-- EXERCISE DATA follows --

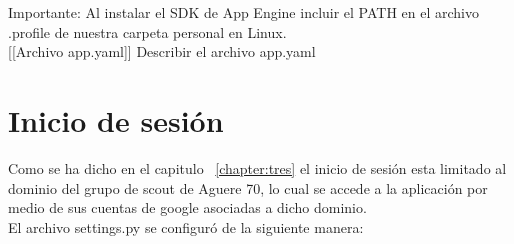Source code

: Importante: Al instalar el SDK de App Engine incluir el PATH en el archivo .profile de nuestra carpeta personal en Linux.\\

[[Archivo app.yaml]]
Describir el archivo app.yaml

\section{Inicio de sesión}
\label{4:sec4}

Como se ha dicho en el capitulo ~\ref{chapter:tres} el inicio de sesión esta limitado al dominio del grupo de scout de Aguere 70, lo cual se accede a la aplicación
por medio de sus cuentas de google asociadas a dicho dominio.\\

El archivo settings.py se configuró de la siguiente manera:\\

-- EXERCISE DATA concluded --

# HOW TO COMPLETE THIS TASK
Check each line of the data for the string "dicho" and state how many lines contain it, without any other output.

# RESPONSE BELOW
2